Don’t Let Missions Trips Do This to You

Missions trips can be amazing experiences. For us, we spent a great amount of time relying on the Holy Spirit to give us opportunities and, once those opportunities arose, to give us the clear thoughts and clear speech–whether in a classroom, in conversations, or at our outdoor crusades. For us, we had a front row seat in seeing Him move. We were being of use to God, being used by God, but it seemed as if we were watching Him work, even as we worked. (Or something like that!)

But like missions trips and conferences that fire you up, don’t let missions trips make you sour on the church where you attend.

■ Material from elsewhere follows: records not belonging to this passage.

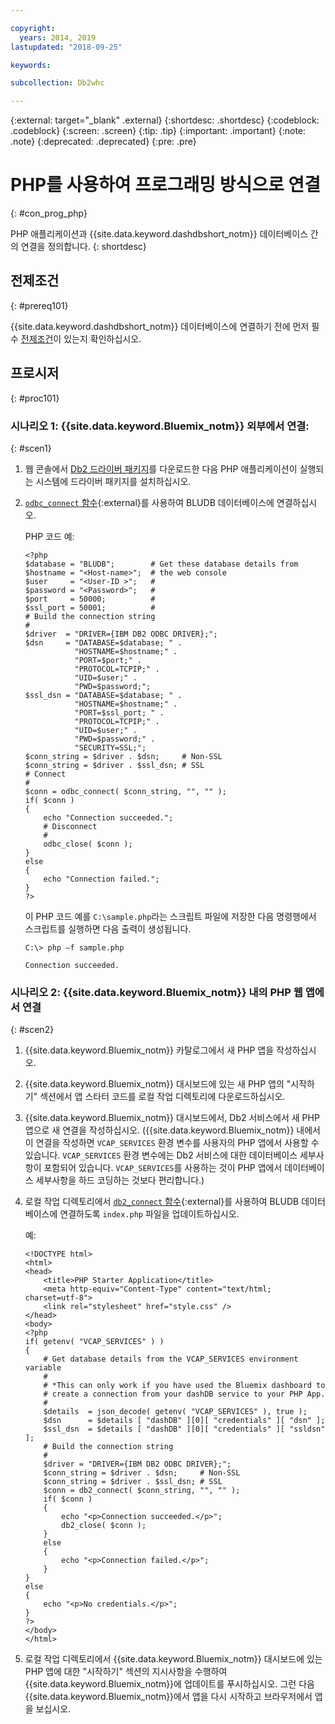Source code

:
 ```yaml
---

copyright:
  years: 2014, 2019
lastupdated: "2018-09-25"

keywords:

subcollection: Db2whc

---
```


<!-- Attribute definitions --> 
{:external: target="_blank" .external}
{:shortdesc: .shortdesc}
{:codeblock: .codeblock}
{:screen: .screen}
{:tip: .tip}
{:important: .important}
{:note: .note}
{:deprecated: .deprecated}
{:pre: .pre}

# PHP를 사용하여 프로그래밍 방식으로 연결
{: #con_prog_php}

PHP 애플리케이션과 {{site.data.keyword.dashdbshort_notm}} 데이터베이스 간의 연결을 정의합니다.
{: shortdesc}

## 전제조건
{: #prereq101}

{{site.data.keyword.dashdbshort_notm}} 데이터베이스에 연결하기 전에 먼저 필수 [전제조건](/docs/services/Db2whc/connecting?topic=Db2whc-connect_ov#prereqs)이 있는지 확인하십시오.

<!-- Before you can connect to your database, you must perform the following steps:

- [Verify prerequisites](prereqs.html), including installing driver packages, configuring your local environment, and downloading SSL certificates (if needed)
- Collect [connection information](credentials.html), including database details such as host name and port numbers, and connection credentials such as user ID and password -->

## 프로시저
{: #proc101}

### 시나리오 1: {{site.data.keyword.Bluemix_notm}} 외부에서 연결:
{: #scen1}

1. 웹 콘솔에서 [Db2 드라이버 패키지](/docs/services/Db2whc?topic=Db2whc-dr_pkg#dr_pkg)를 다운로드한 다음 PHP 애플리케이션이 실행되는 시스템에 드라이버 패키지를 설치하십시오.
                
2. [`odbc_connect` 함수](http://php.net/manual/en/function.odbc-connect.php){:external}를 사용하여 BLUDB 데이터베이스에 연결하십시오.
    
   PHP 코드 예:

   ```
   <?php
   $database = "BLUDB";        # Get these database details from
   $hostname = "<Host-name>";  # the web console
   $user     = "<User-ID >";   #
   $password = "<Password>";   #
   $port     = 50000;          #
   $ssl_port = 50001;          #
   # Build the connection string
   #
   $driver  = "DRIVER={IBM DB2 ODBC DRIVER};";
   $dsn     = "DATABASE=$database; " .
              "HOSTNAME=$hostname;" .
              "PORT=$port;" .
              "PROTOCOL=TCPIP;" .
              "UID=$user;" .
              "PWD=$password;";
   $ssl_dsn = "DATABASE=$database; " .
              "HOSTNAME=$hostname;" .
              "PORT=$ssl_port; " .
              "PROTOCOL=TCPIP;" .
              "UID=$user;" .
              "PWD=$password;" .
              "SECURITY=SSL;";
   $conn_string = $driver . $dsn;     # Non-SSL
   $conn_string = $driver . $ssl_dsn; # SSL
   # Connect
   #
   $conn = odbc_connect( $conn_string, "", "" );
   if( $conn )
   {
       echo "Connection succeeded.";
       # Disconnect
       #
       odbc_close( $conn );
   }
   else
   {
       echo "Connection failed.";
   }
   ?>
   ```

   이 PHP 코드 예를 `C:\sample.php`라는 스크립트 파일에 저장한 다음 명령행에서 스크립트를 실행하면 다음 출력이 생성됩니다.

   ```
   C:\> php –f sample.php

   Connection succeeded.
   ```

### 시나리오 2: {{site.data.keyword.Bluemix_notm}} 내의 PHP 웹 앱에서 연결
{: #scen2}

1. {{site.data.keyword.Bluemix_notm}} 카탈로그에서 새 PHP 앱을 작성하십시오.
        
2. {{site.data.keyword.Bluemix_notm}} 대시보드에 있는 새 PHP 앱의 "시작하기" 섹션에서 앱 스타터 코드를 로컬 작업 디렉토리에 다운로드하십시오.
        
3. {{site.data.keyword.Bluemix_notm}} 대시보드에서, Db2 서비스에서 새 PHP 앱으로 새 연결을 작성하십시오. ({{site.data.keyword.Bluemix_notm}} 내에서 이 연결을 작성하면 `VCAP_SERVICES` 환경 변수를 사용자의 PHP 앱에서 사용할 수 있습니다. `VCAP_SERVICES` 환경 변수에는 Db2 서비스에 대한 데이터베이스 세부사항이 포함되어 있습니다. `VCAP_SERVICES`를 사용하는 것이 PHP 앱에서 데이터베이스 세부사항을 하드 코딩하는 것보다 편리합니다.)
        
4. 로컬 작업 디렉토리에서 [`db2_connect` 함수](http://php.net/manual/en/function.db2-connect.php){:external}를 사용하여 BLUDB 데이터베이스에 연결하도록 `index.php` 파일을 업데이트하십시오.
        
   예:

   ```
   <!DOCTYPE html>
   <html>
   <head>
       <title>PHP Starter Application</title>
       <meta http-equiv="Content-Type" content="text/html; charset=utf-8">
       <link rel="stylesheet" href="style.css" />
   </head>
   <body>
   <?php
   if( getenv( "VCAP_SERVICES" ) )
   {
       # Get database details from the VCAP_SERVICES environment variable
       #
       # *This can only work if you have used the Bluemix dashboard to 
       # create a connection from your dashDB service to your PHP App.
       #
       $details  = json_decode( getenv( "VCAP_SERVICES" ), true );
       $dsn      = $details [ "dashDB" ][0][ "credentials" ][ "dsn" ];
       $ssl_dsn  = $details [ "dashDB" ][0][ "credentials" ][ "ssldsn" ];
       # Build the connection string
       #
       $driver = "DRIVER={IBM DB2 ODBC DRIVER};";
       $conn_string = $driver . $dsn;     # Non-SSL
       $conn_string = $driver . $ssl_dsn; # SSL
       $conn = db2_connect( $conn_string, "", "" );
       if( $conn )
       {
           echo "<p>Connection succeeded.</p>";
           db2_close( $conn );
       }
       else
       {
           echo "<p>Connection failed.</p>";
       }
   }
   else
   {
       echo "<p>No credentials.</p>";
   }
   ?>
   </body>
   </html>
   ```

5. 로컬 작업 디렉토리에서 {{site.data.keyword.Bluemix_notm}} 대시보드에 있는 PHP 앱에 대한 "시작하기" 섹션의 지시사항을 수행하여 {{site.data.keyword.Bluemix_notm}}에 업데이트를 푸시하십시오. 그런 다음 {{site.data.keyword.Bluemix_notm}}에서 앱을 다시 시작하고 브라우저에서 앱을 보십시오.


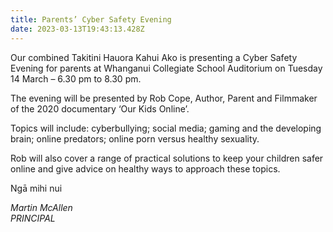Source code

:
 ```yaml
---
title: Parents’ Cyber Safety Evening
date: 2023-03-13T19:43:13.428Z
---
```

Our combined Takitini Hauora Kahui Ako is presenting a Cyber Safety Evening for parents at Whanganui Collegiate School Auditorium on Tuesday 14 March – 6.30 pm to 8.30 pm.

The evening will be presented by Rob Cope, Author, Parent and Filmmaker of the 2020 documentary ‘Our Kids Online’.

Topics will include: cyberbullying; social media; gaming and the developing brain; online predators; online porn versus healthy sexuality.

Rob will also cover a range of practical solutions to keep your children safer online and give advice on healthy ways to approach these topics.

Ngā mihi nui 
 
*Martin McAllen  
PRINCIPAL*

I’m thankful that God has taken me through these emotions and made me separate them out. Let me show you how:

  1. Missions trips have an entire focus on doing Kingdom work 24-hours a day, whereas our ‘real life’ has other lanes such as homelife, work, school, etc. With missions trips, you are away from home, work, school, etc. It’s not fair nor right to compare the two. Apples and oranges. Yet, let’s not forget that God has called us to be about Kingdom work in our home (Ephesians 5:22-6:4), work (Ephesians 6:5-9), and school. In many ways, all of life is a missions trip, where we are missionaries who are about making disciples!
  2. On the other hand, you can learn some valuable lessons in the meantime. Reliance on God, prayer regarding the unknown, prayer regarding the lost coming to Christ, digging in His Word for wisdom and guidance, seeing other ways people worship, stepping out and stretching yourself to share the gospel with others, praising God for any ‘wins’ you may have–these are transferrable principles in regards to Kingdom work. The need to get out of our box to see what is biblical and what is cultural has its benefits. It’s important to learn the difference.
  3. God is working in different ways, different speeds, and in different cultures–embrace each. In Trinidad and Tobago, the saints are more expressive in their worship than many in the States. Fine. Some outwardly praise, some inwardly process. Embrace both. The outward praise in Trinidad may be just as cultural as in the inward processing is here. Making judgments based on outward appearances is something that God expressly forbids: “For the LORD sees not as man sees: man looks on the outward appearance, but the LORD looks on the heart” (1 Samuel 16:7). God has promised to work in His Son’s church, and Jesus said He would build His church (Matthew 16:16-18).

Again, don’t let missions trips sour you on your church. It happens to many who go off to youth camps, conferences, and missions trips. Fight that! Embrace the beauty of the local church in which you serve, pray, and help save the lost and strengthen the saved (HT to John Roberts in Sterling, CO for that last line).